To Our Stockholders:

          On March 19, 1998, your Board of Directors declared a dividend
distribution of Preferred Stock Purchase Rights (the "Rights").  The Rights were
issued on April 2, 1998 to stockholders of record on that date and will expire
in ten years.  This letter and its attachment summarize certain key features of
the Stockholder Rights Plan and the Board of Directors' reasons for adopting it.
These documents should be kept with your Common Stock Certificates.

          The Rights contain provisions that should, along with certain charter
and by-law provisions and certain provisions of the Delaware General Corporation
Law, help protect the stockholders of ENCAD, Inc. (the "Company") in the event
of an unsolicited attempt to acquire the Company, including a gradual
accumulation of shares in the open market, a partial or two-tier tender offer
that does not treat all stockholders equally, a squeeze-out merger and other
coercive or unfair takeover tactics.  These tactics can unfairly pressure
stockholders, squeeze them out of their investment without giving them any real
choice and deprive them of the full value of their shares, and the Board of
Directors does not believe they are in the best interests of the Company's
stockholders.

          Over 1,700 companies, including approximately half the Fortune 500
companies and two-thirds of the Fortune 200 companies, have issued similar
rights to protect their stockholders against these tactics.  We consider the
Rights to be very valuable in protecting both your right to retain your equity
investment in the Company and the full value of that investment, while not
foreclosing a fair acquisition bid for the Company.
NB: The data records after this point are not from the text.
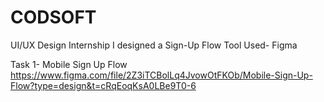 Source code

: # CODSOFT
UI/UX Design Internship
I designed a Sign-Up Flow
Tool Used- Figma

Task 1- Mobile Sign Up Flow
https://www.figma.com/file/2Z3iTCBolLq4JvowOtFKOb/Mobile-Sign-Up-Flow?type=design&t=cRqEoqKsA0LBe9T0-6
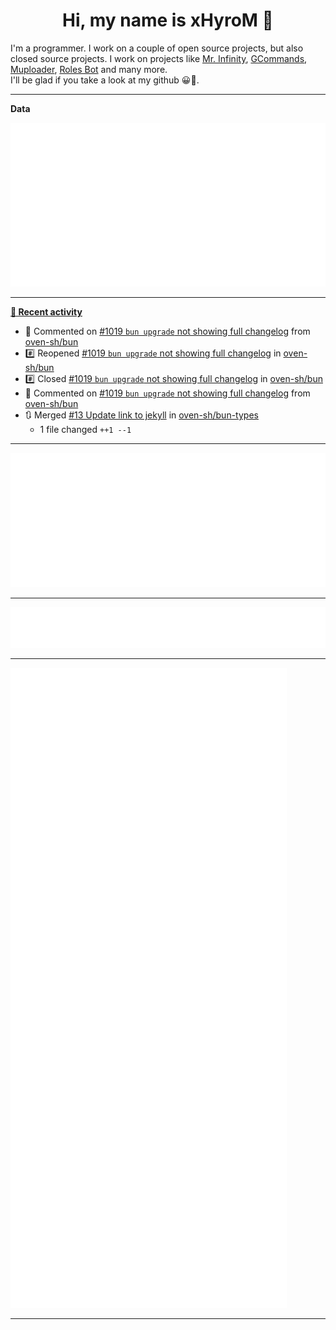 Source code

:<p align="center">
    <!-- <img src="https://avatars.githubusercontent.com/u/56601352" width="192" alt="hyro's pfp" /> -->
    <h1 align="center">Hi, my name is xHyroM 👋</h1>
</p>

I'm a programmer. I work on a couple of open source projects, but also closed source projects. I work on projects like [Mr. Infinity](https://discord.com/oauth2/authorize?client_id=720321585625694239&scope=bot%20applications.commands&permissions=8&redirect_uri=https://blobs.gq/imanager&prompt=consent&response_type=code), [GCommands](https://github.com/Garlic-Team/GCommands), [Muploader](https://github.com/xHyroM/Muploader), [Roles Bot](https://github.com/xHyroM/roles-bot) and many more.  
I'll be glad if you take a look at my github 😀👀.

___
**Data**

<img src="https://github.com/xHyroM/xHyroM/blob/master/.cache/base.svg">

___

**[📰 Recent activity](https://github.com/xHyroM)**
* 💬 Commented on [#1019 `bun upgrade` not showing full changelog](https://github.com/oven-sh/bun/issues/1019) from [oven-sh/bun](https://github.com/oven-sh/bun)
* #️⃣ Reopened [#1019 `bun upgrade` not showing full changelog](https://github.com/oven-sh/bun/issues/1019) in [oven-sh/bun](https://github.com/oven-sh/bun)
* #️⃣ Closed [#1019 `bun upgrade` not showing full changelog](https://github.com/oven-sh/bun/issues/1019) in [oven-sh/bun](https://github.com/oven-sh/bun)
* 💬 Commented on [#1019 `bun upgrade` not showing full changelog](https://github.com/oven-sh/bun/issues/1019) from [oven-sh/bun](https://github.com/oven-sh/bun)
* 🔃 Merged [#13 Update link to jekyll](https://github.com/oven-sh/bun-types/pull/13) in [oven-sh/bun-types](https://github.com/oven-sh/bun-types)
  * 1 file changed `++1 --1`


___

<img src="https://github.com/xHyroM/xHyroM/blob/master/.cache/isocalendar.svg">

___

<img src="https://github.com/xHyroM/xHyroM/blob/master/.cache/languages.svg">

___

<img src="https://github.com/xHyroM/xHyroM/blob/master/.cache/achievements.svg">

___

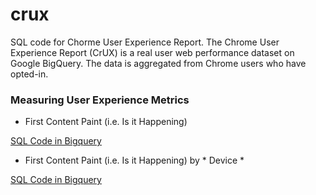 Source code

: # crux
SQL code for Chorme User Experience Report. 
The Chrome User Experience Report (CrUX) is a real user web performance dataset on Google BigQuery. The data is aggregated from Chrome users who have opted-in.

### Measuring User Experience Metrics

- First Content Paint (i.e. Is it Happening)

[SQL Code in Bigquery](https://bigquery.cloud.google.com/savedquery/92656134628:eca507590d924600ad976d4bab341947)

- First Content Paint (i.e. Is it Happening) by * Device *

[SQL Code in Bigquery](https://bigquery.cloud.google.com/savedquery/92656134628:b5c09b3f57d9440d844477584c129338)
          Your Board of Directors was aware when it acted that some people have
advanced arguments that securities of the sort we are issuing deter legitimate
acquisition proposals.  We carefully considered these views and concluded that
the arguments are speculative and do not justify leaving stockholders without
any protection during the next year.  Your Board of Directors believes that
these Rights represent a sound and reasonable means of addressing the complex
issues of corporate policy.




To Our Stockholders                                                       Page 2
__________, 1998

          The Rights are not intended to prevent an acquisition of the Company
and will not do so.  However, they should deter any attempt to acquire the
Company in a manner or on terms not approved by the Board of Directors.  The
Rights may be redeemed by the Board of Directors at a price of $.01 per Right
prior to the first public announcement of the accumulation, through open-market
purchases, a tender offer or otherwise, of 15% or more of the combined number of
the Company's shares of Common Stock by a single acquiror or group, and
thereafter in certain circumstances.  Thus, the Rights should not interfere with
any merger or business combination approved by the Board of Directors prior to
that time.

          Issuance of the Rights does not in any way weaken the financial
strength of the Company or interfere with its business plans.  The issuance of
the Rights has no dilutive effect, will not affect reported earnings per share
and will not change the way in which you can presently trade the Company's
shares.

          The Rights will expire April 2, 2008, which should give the Company
adequate time to determine whether any further protection is required.

          The Board of Directors has been advised by legal counsel for the
Company that the distribution of the Rights will not be taxable to you or to the
Company.  However, stockholders may recognize taxable income upon the occurrence
of certain subsequent taxable events.

          In declaring the Rights dividend, we have expressed our confidence in
the future of the Company and our determination that you, our stockholders, be
given every opportunity to participate in that future.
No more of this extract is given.